Na timidez, procuro-me só:
Assim sou no extenso vão da palavra!
Quisera ser morena, alva – viúva
Tudo menos poeta e colibri:
Pousar e ser única– aldeã!
Talvez feliz.

VI

Campo, campina. Galo-de-Campina.
Há tanto, tantas lembranças mortas...
O verde sucumbiu aos olhos
Que, no chão, semeiam concreto.
Na outra margem,
lá, sempre lá,
Fico. Reservo. Esqueço...
Lanço ao rio o tonel
o túnel de meus anos.
Não hei de lembrar, como sempre.

VII

Padeço muito e lento,
muito lento.
Se chuvas, lágrimas, seres,esvaem-se,
algo fica...
Certas canções não sanam as lacunas do tempo;
Tempo-corpo, poema.
(Ah, se não fosse sopro, não fosse águia, cerveja...
se talvez flechas, não telefone...
se apenas mulher... não essa sina!)

VIII

Cruzar bares, mares, risos
E na outra margem
a palavra está...Cardíaca,
a alma reclama
Seu desejo último
– ávida, certa.

IX

Vivo;
Como isso não diz muito, adeus...
Sempre planícies por trás de serras
E rio entre montes;
sigo.
Não responda o adeus
(nem a deus peço):
Sempre mais uma ponte e um riacho
E um cavalo para domar...

X

Só,
Mas há outra margem;
E, por ser ainda crédula,
Um novo deus

Virgínia Celeste Carvalho

Até breve.

Isabel

Chama Violeta disse...

Parabéns,lindo poema!!!Bom final se semana...

david santos disse...

Olá!
Rui, como estava de passagem, entrei.

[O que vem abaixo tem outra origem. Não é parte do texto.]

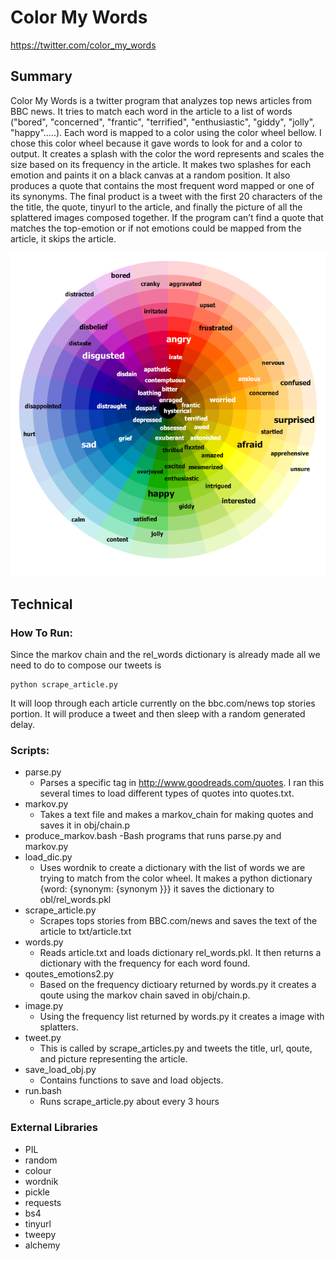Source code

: # Color My Words
https://twitter.com/color_my_words

## Summary
Color My Words is a twitter program that analyzes top news articles from BBC news. It tries to match each word in the article to a list of words ("bored", "concerned", "frantic", "terrified", "enthusiastic", "giddy", "jolly", "happy".....). 
Each word is mapped to a color using the color wheel bellow. I chose this color wheel because it gave words to look for and a color to output.
It creates a splash with the color the word represents and scales the size based on its frequency in the article. It makes two splashes for each emotion and paints it on a black canvas at a random position.
It also produces a quote that contains the most frequent word mapped or one of its synonyms. The final product is a tweet with the first 20 characters of the the title, the quote, tinyurl to the article, and finally the picture of all the splattered images composed together. If the program can’t find a quote that matches the top-emotion or if not emotions could be mapped from the article, it skips the article. 

![Alt text](/img/ColorWheelEmotions.png?raw=true "Color Wheel")

## Technical
### How To Run:
Since the markov chain and the rel_words dictionary is already made all we need to do to compose our tweets is
	
	python scrape_article.py

It will loop through each article currently on the bbc.com/news top stories portion. It will produce a tweet and then sleep with a random generated delay.
### Scripts:
- parse.py
  - Parses a specific tag in http://www.goodreads.com/quotes. I ran this several times to load different types of quotes into quotes.txt.
- markov.py
  - Takes a text file and makes a markov_chain for making quotes and saves it in obj/chain.p
- produce_markov.bash
  -Bash programs that runs parse.py and markov.py
- load_dic.py
  - Uses wordnik to create a dictionary with the list of words we are trying to match from the color wheel. It makes a python dictionary {word: {synonym: {synonym }}} it saves the dictionary to obl/rel_words.pkl	
- scrape_article.py
  - Scrapes tops stories from BBC.com/news and saves the text of the article to txt/article.txt
- words.py
  - Reads article.txt and loads dictionary rel_words.pkl. It then returns a dictionary with the frequency for each word found.		
- qoutes_emotions2.py	
  - Based on the frequency dictioary returned by words.py it creates a qoute using the markov chain saved in obj/chain.p.
- image.py
  - Using the frequency list returned by words.py it creates a image with splatters.
- tweet.py
  - This is called by scrape_articles.py and tweets the title, url, qoute, and picture representing the article.		
- save_load_obj.py
  - Contains functions to save and load objects.
- run.bash
  - Runs scrape_article.py about every 3 hours

### External Libraries
- PIL
- random
- colour 
- wordnik
- pickle
- requests
- bs4
- tinyurl
- tweepy
- alchemy
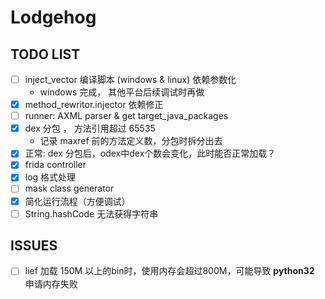 # Lodgehog

## TODO LIST
- [ ] inject_vector 编译脚本 (windows & linux) 依赖参数化
    - windows 完成， 其他平台后续调试时再做
- [x] method_rewritor.injector 依赖修正
- [ ] runner: AXML parser & get target_java_packages
- [x] dex 分包 ， 方法引用超过 65535
    - 记录 maxref 前的方法定义数，分包时拆分出去
- [x] 正常: dex 分包后，odex中dex个数会变化，此时能否正常加载？
- [x] frida controller
- [x] log 格式处理
- [ ] mask class generator
- [x] 简化运行流程（方便调试）
- [ ] String.hashCode 无法获得字符串

## ISSUES
- [ ] lief 加载 150M 以上的bin时，使用内存会超过800M，可能导致 **python32** 申请内存失败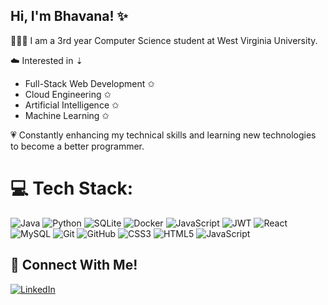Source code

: ## Hi, I'm Bhavana! ✨

👩🏽‍💻 I am a 3rd year Computer Science student at West Virginia University.<br>

☁️ Interested in ⇣  
- Full-Stack Web Development ✩ 
- Cloud Engineering ✩
- Artificial Intelligence ✩
- Machine Learning ✩

💗 Constantly enhancing my technical skills and learning new technologies to become a better programmer. <br>


# 💻 Tech Stack:
![Java](https://img.shields.io/badge/java-%23ED8B00.svg?style=flat-square&logo=openjdk&logoColor=white) ![Python](https://img.shields.io/badge/python-3670A0?style=flat-square&logo=python&logoColor=ffdd54) ![SQLite](https://img.shields.io/badge/sqlite-%2307405e.svg?style=flat-square&logo=sqlite&logoColor=white) ![Docker](https://img.shields.io/badge/docker-%230db7ed.svg?style=flat-square&logo=docker&logoColor=white) ![JavaScript](https://img.shields.io/badge/javascript-%23323330.svg?style=flat-square&logo=javascript&logoColor=%23F7DF1E) ![JWT](https://img.shields.io/badge/JWT-black?style=flat-square&logo=JSON%20web%20tokens) ![React](https://img.shields.io/badge/react-%2320232a.svg?style=flat-square&logo=react&logoColor=%2361DAFB) ![MySQL](https://img.shields.io/badge/mysql-4479A1.svg?style=flat-square&logo=mysql&logoColor=white) ![Git](https://img.shields.io/badge/git-%23F05033.svg?style=flat-square&logo=git&logoColor=white) ![GitHub](https://img.shields.io/badge/github-%23121011.svg?style=flat-square&logo=github&logoColor=white) ![CSS3](https://img.shields.io/badge/css3-%231572B6.svg?style=flat-square&logo=css3&logoColor=white) ![HTML5](https://img.shields.io/badge/html5-%23E34F26.svg?style=flat-square&logo=html5&logoColor=white) ![JavaScript](https://img.shields.io/badge/javascript-%23323330.svg?style=flat-square&logo=javascript&logoColor=%23F7DF1E)

## 💌 Connect With Me!
[![LinkedIn](https://img.shields.io/badge/LinkedIn-%230077B5.svg?logo=linkedin&logoColor=white)](https://linkedin.com/in/bhavanadakshinamoorthy)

Não vou arrependido. Este teu "Pátio Gaivota" é um espectáculo. Adorei.
Parabéns e bom fim-de-semana.

Casa Inabitada disse...

olá...

meu namorado estava procurando meu nome no google e achou meu poema em seu blog... prazer! sou Virgínia Celeste Carvalho e sinti-me muito feliz em vê-lo, ao saber que ele diz algo de feliz a alguém.